Warnings from the Iran accord’s nuclear coal mine Original Article

Recently the Wall Street Journal reported that while nearly 99 percent of Syria’s 1,300 metric tons of chemical munitions declared in 2013 have been destroyed, stocks of undeclared agents remain—even more lethal than those declared. To anyone familiar with arms control compliance history this should come as no surprise whatsoever.

Inspectors entered only sites the Assad regime designated, fearing that otherwise they would lose cooperation, and possibly even endanger their own safety. The result was predictable, writes Marissa Newman in the Times of Israel, citing the WSJ report:

Because the regime was responsible for providing security, it had an effective veto over inspectors’ movements. The team decided it couldn’t afford to antagonize its hosts, explains one of the inspectors, or it ‘would lose all access to all sites.’ And the inspectors decided they couldn’t visit some sites in contested areas, fearing rebels would attack them.

Under the terms of their deployment, the inspectors had access only to sites that the Assad regime had declared were part of its chemical-weapons program. The US and other powers had the right to demand access to undeclared sites if they had evidence they were part of the chemical-weapons program. But that right was never exercised, in part, inspectors and Western officials say, because their governments didn’t want a standoff with the regime.”

WSJ pundit Bret Stephens adds telling detail:

Perhaps the most interesting details in the Journal story concerned the sophistication of the Syrian program. Chemical weapons-production facilities were hidden in the trailers of 18-wheel trucks—exactly of the kind that were rumored to have been moved to Syria from Iraq in 2003. Inspectors were impressed by the quality of Syrian-made munitions. The regime was also able elaborately to disguise its chemical research facilities, even during site visits by inspectors.

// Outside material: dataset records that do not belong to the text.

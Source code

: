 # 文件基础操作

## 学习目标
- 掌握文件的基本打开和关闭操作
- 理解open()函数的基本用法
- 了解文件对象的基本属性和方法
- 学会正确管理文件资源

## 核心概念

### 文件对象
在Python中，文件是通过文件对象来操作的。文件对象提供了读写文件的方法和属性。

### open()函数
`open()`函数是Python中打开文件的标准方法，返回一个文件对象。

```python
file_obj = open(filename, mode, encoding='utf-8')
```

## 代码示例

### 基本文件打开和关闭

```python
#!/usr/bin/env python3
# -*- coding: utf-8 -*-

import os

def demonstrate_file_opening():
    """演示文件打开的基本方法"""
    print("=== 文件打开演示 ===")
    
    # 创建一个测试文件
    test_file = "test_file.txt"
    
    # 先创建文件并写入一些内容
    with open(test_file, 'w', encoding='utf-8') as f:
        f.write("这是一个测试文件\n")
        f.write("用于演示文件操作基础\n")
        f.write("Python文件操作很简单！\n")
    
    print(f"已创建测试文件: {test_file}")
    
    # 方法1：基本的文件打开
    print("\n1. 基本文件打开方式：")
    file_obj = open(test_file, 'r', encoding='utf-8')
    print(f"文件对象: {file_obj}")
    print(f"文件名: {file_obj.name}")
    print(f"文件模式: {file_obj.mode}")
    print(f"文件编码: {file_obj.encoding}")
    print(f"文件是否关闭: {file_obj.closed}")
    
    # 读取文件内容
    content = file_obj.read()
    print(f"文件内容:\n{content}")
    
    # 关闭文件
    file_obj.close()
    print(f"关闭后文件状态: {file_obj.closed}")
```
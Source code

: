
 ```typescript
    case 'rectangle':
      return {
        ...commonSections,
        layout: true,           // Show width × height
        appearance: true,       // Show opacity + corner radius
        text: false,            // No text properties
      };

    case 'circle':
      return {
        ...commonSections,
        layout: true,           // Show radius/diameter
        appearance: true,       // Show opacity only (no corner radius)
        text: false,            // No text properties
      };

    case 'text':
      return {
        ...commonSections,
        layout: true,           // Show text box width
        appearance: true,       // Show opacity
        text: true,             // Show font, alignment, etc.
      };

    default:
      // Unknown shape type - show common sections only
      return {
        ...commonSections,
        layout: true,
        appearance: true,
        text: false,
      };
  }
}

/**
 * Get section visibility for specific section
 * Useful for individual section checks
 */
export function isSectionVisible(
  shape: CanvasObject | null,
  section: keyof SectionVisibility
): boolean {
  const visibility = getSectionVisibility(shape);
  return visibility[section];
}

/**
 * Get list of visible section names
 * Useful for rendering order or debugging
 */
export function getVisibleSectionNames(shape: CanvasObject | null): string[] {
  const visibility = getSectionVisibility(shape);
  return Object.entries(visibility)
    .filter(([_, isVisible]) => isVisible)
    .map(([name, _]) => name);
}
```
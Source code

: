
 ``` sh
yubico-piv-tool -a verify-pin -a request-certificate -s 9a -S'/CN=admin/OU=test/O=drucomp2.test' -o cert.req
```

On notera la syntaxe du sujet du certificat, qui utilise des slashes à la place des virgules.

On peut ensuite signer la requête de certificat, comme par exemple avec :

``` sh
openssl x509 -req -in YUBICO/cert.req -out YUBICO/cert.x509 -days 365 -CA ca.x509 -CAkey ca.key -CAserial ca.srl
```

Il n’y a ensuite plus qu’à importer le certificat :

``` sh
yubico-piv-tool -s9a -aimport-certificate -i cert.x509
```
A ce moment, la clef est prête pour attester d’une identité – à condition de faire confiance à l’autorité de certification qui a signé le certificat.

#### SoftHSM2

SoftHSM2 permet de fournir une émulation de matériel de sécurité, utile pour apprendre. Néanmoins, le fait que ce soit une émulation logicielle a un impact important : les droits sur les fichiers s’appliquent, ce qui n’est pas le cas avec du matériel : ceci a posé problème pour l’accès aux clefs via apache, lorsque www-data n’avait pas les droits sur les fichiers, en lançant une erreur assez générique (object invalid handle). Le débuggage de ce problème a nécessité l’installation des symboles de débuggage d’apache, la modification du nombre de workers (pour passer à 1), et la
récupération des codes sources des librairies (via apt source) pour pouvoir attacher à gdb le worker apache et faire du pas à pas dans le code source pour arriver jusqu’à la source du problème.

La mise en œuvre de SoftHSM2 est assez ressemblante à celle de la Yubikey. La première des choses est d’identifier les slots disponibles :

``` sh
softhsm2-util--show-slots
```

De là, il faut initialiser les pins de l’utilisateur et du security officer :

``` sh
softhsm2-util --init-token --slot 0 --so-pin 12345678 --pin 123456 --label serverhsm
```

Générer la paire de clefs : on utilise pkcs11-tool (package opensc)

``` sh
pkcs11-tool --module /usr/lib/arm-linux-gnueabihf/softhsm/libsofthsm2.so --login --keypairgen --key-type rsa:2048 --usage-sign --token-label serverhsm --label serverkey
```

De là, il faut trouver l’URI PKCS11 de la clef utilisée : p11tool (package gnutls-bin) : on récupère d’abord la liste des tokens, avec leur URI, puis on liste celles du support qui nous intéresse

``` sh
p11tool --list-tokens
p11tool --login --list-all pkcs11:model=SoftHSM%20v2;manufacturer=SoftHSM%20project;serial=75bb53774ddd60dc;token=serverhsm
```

The CIA now admits that Syria retains significant quantities of its deadliest chemical weapons. When Mr. Obama announced the Syria deal, he warned that he would use military force in the event that Mr. Assad failed to honor his promises. The threat was hollow then. It is laughable now. What ties the Syrian sham to the Iranian one is an American president bent on conjuring political illusions at home at the expense of strategic facts abroad, his weakness apparent to everyone but himself.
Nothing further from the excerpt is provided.